Just How Bad Was October Industrial Production?
By Lee Adler
The Fed reported on Friday that Industrial Production declined by 0.4% in October on a seasonally adjusted basis, after rising in September by a like amount. The report said that Superstorm Sandy affected the rate of change (not the total) by 1%. The consensus estimate was for an increase of 0.1%, so it was a big miss. The Fed report blamed the storm, stating, “In October, the index for manufacturing decreased 0.9 percent; excluding storm-related effects, factory output was roughly unchanged from September.”
The actual, not seasonally adjusted (NSA) number declined by 1.4% month to month in October while remaining up by 2% versus October 2011 (see why I don’t like seasonally adjusted (SA) data). Declines are normal for October versus September. October 2011 was down 0.6% and October 2010 was down 1.4% in 2010. The average October change over the past 10 years was -0.8%. This year’s performance was worse than last year and worse than the 10 year average, and as the chart below shows, reflects a slowing in the uptrend since the 2009 bottom.
At a growth rate of 2%, this is still better than Europe and Japan, and it also runs counter to the troubles reported out of China. That’s because the US, as the Last Ponzi Game economy standing, is benefiting from all the economic turmoil around the world that results in capital flight from Europe and China. Panicked, wealthy European and Chinese individuals and institutions buy US Treasuries (or other US assets). The following week the Treasury spends that money, and that spending filters into US industrial production data.
It’s no secret that capital flows drive economic activity. As long as capital is flooding into an economy, it’s a party. The problems only become apparent when those flows dry up.

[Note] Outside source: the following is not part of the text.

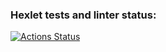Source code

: ### Hexlet tests and linter status:
[![Actions Status](https://github.com/Alestasy/frontend-project-46/workflows/hexlet-check/badge.svg)](https://github.com/Alestasy/frontend-project-46/actions)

Stock prices had been heading toward an overbought level relative to industrial projection in 2011, but that stopped when the Fed stopped printing money after QE2 in the second half of 2011. The ratio of the S&P 500 to the Industrial Production Index turned flat in response to the Fed holding the SOMA flat for the past year. The Fed’s QE3 MBS purchases, announced in September only began to settle last week (November 14). Those purchases will now be reflected in the green line on the chart (Fed System Open Market Account) moving up for as long as QE3 continues. I would expect industrial production to follow.
Stocks may not be expensive relative to the economic data, but they’re not cheap either. If they should run to reach the 2007 highs from here, a gain of around 10%, they would be approaching a historical extreme, but if industrial production continues to expand at the current pace or faster as QE3 cash filters through the economy, there would be room for stocks to reach new highs.
There’s no free lunch however. The cost of the money printing will show up in higher commodity prices which squeeze producers, middlemen, and retailers, and ultimately lead to disastrous unintended counter effects. We’re not there yet. The process of bubbleification may just be starting. But with that will come the unintended consequences of monetary expansion that sow the seeds of chaos.